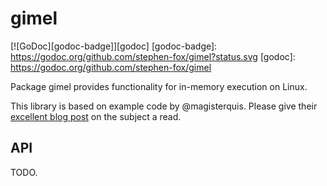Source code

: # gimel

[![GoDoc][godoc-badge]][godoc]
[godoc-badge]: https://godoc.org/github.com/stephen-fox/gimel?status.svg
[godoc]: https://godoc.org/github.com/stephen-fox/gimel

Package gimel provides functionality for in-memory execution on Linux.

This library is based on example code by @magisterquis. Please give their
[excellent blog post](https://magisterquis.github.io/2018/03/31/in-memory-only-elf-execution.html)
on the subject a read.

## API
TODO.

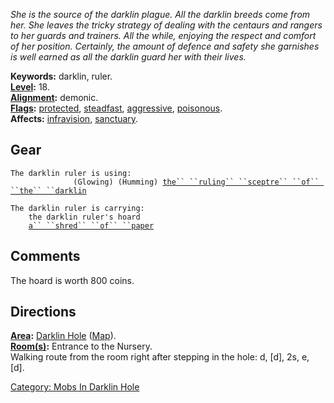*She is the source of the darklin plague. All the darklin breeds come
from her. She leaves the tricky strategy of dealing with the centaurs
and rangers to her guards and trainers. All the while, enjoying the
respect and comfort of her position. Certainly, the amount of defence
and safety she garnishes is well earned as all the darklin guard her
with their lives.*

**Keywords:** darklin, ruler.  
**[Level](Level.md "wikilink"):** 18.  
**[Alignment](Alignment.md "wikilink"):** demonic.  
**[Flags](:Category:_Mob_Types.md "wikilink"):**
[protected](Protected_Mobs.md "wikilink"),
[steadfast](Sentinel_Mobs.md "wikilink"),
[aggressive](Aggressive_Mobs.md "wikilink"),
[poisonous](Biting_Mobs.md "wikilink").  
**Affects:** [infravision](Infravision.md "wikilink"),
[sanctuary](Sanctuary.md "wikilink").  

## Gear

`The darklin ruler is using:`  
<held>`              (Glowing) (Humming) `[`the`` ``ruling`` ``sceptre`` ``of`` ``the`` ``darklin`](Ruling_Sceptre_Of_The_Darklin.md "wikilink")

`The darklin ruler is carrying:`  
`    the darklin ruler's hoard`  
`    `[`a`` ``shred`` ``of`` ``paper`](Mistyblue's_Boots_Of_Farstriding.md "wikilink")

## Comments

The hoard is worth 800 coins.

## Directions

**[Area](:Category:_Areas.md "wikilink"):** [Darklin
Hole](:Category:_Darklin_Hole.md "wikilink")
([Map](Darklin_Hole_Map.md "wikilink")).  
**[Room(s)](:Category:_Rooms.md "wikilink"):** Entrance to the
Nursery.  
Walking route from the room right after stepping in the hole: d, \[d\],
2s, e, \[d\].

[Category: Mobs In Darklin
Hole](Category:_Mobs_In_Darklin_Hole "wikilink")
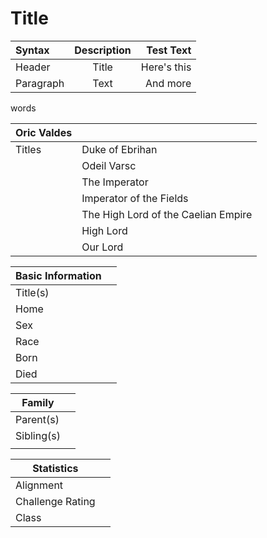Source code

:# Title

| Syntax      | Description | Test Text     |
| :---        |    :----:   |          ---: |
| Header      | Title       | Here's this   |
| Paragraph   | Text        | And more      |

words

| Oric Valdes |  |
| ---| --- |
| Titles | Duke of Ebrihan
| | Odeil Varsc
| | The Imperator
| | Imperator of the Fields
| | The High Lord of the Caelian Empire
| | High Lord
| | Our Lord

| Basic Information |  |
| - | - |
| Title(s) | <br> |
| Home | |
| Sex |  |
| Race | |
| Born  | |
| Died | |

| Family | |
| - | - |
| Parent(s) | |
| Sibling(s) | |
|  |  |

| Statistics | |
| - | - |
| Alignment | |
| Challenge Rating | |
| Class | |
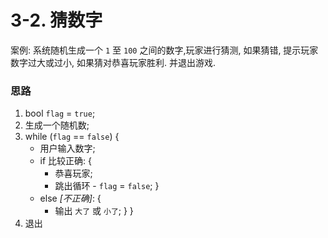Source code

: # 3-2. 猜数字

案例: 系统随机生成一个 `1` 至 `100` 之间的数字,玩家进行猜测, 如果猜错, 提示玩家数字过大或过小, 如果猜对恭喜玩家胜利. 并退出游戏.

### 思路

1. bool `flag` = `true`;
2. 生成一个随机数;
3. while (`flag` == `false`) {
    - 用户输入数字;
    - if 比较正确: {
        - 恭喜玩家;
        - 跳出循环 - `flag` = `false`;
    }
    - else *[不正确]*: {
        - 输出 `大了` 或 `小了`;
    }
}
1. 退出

::::::::

§ **PROBLEM TO SOLVE**
A word-for-word retyping of the material above is expected, without pictures.

§ **ANSWER TO THIS PROBLEM**
Source code

: # gimel

[![GoDoc][godoc-badge]][godoc]
[godoc-badge]: https://godoc.org/github.com/stephen-fox/gimel?status.svg
[godoc]: https://godoc.org/github.com/stephen-fox/gimel

Package gimel provides functionality for in-memory execution on Linux.

This library is based on example code by @magisterquis. Please give their
[excellent blog post](https://magisterquis.github.io/2018/03/31/in-memory-only-elf-execution.html)
on the subject a read.

## API
TODO.

*She is the source of the darklin plague. All the darklin breeds come
from her. She leaves the tricky strategy of dealing with the centaurs
and rangers to her guards and trainers. All the while, enjoying the
respect and comfort of her position. Certainly, the amount of defence
and safety she garnishes is well earned as all the darklin guard her
with their lives.*

**Keywords:** darklin, ruler.  
**[Level](Level.md "wikilink"):** 18.  
**[Alignment](Alignment.md "wikilink"):** demonic.  
**[Flags](:Category:_Mob_Types.md "wikilink"):**
[protected](Protected_Mobs.md "wikilink"),
[steadfast](Sentinel_Mobs.md "wikilink"),
[aggressive](Aggressive_Mobs.md "wikilink"),
[poisonous](Biting_Mobs.md "wikilink").  
**Affects:** [infravision](Infravision.md "wikilink"),
[sanctuary](Sanctuary.md "wikilink").  

## Gear

`The darklin ruler is using:`  
<held>`              (Glowing) (Humming) `[`the`` ``ruling`` ``sceptre`` ``of`` ``the`` ``darklin`](Ruling_Sceptre_Of_The_Darklin.md "wikilink")

`The darklin ruler is carrying:`  
`    the darklin ruler's hoard`  
`    `[`a`` ``shred`` ``of`` ``paper`](Mistyblue's_Boots_Of_Farstriding.md "wikilink")

## Comments

The hoard is worth 800 coins.

## Directions

**[Area](:Category:_Areas.md "wikilink"):** [Darklin
Hole](:Category:_Darklin_Hole.md "wikilink")
([Map](Darklin_Hole_Map.md "wikilink")).  
**[Room(s)](:Category:_Rooms.md "wikilink"):** Entrance to the
Nursery.  
Walking route from the room right after stepping in the hole: d, \[d\],
2s, e, \[d\].

[Category: Mobs In Darklin
Hole](Category:_Mobs_In_Darklin_Hole "wikilink")
Source code

:# Title

| Syntax      | Description | Test Text     |
| :---        |    :----:   |          ---: |
| Header      | Title       | Here's this   |
| Paragraph   | Text        | And more      |

words

| Oric Valdes |  |
| ---| --- |
| Titles | Duke of Ebrihan
| | Odeil Varsc
| | The Imperator
| | Imperator of the Fields
| | The High Lord of the Caelian Empire
| | High Lord
| | Our Lord

| Basic Information |  |
| - | - |
| Title(s) | <br> |
| Home | |
| Sex |  |
| Race | |
| Born  | |
| Died | |

| Family | |
| - | - |
| Parent(s) | |
| Sibling(s) | |
|  |  |

| Statistics | |
| - | - |
| Alignment | |
| Challenge Rating | |
| Class | |
Source code

: # 3-2. 猜数字

案例: 系统随机生成一个 `1` 至 `100` 之间的数字,玩家进行猜测, 如果猜错, 提示玩家数字过大或过小, 如果猜对恭喜玩家胜利. 并退出游戏.

### 思路

1. bool `flag` = `true`;
2. 生成一个随机数;
3. while (`flag` == `false`) {
    - 用户输入数字;
    - if 比较正确: {
        - 恭喜玩家;
        - 跳出循环 - `flag` = `false`;
    }
    - else *[不正确]*: {
        - 输出 `大了` 或 `小了`;
    }
}
1. 退出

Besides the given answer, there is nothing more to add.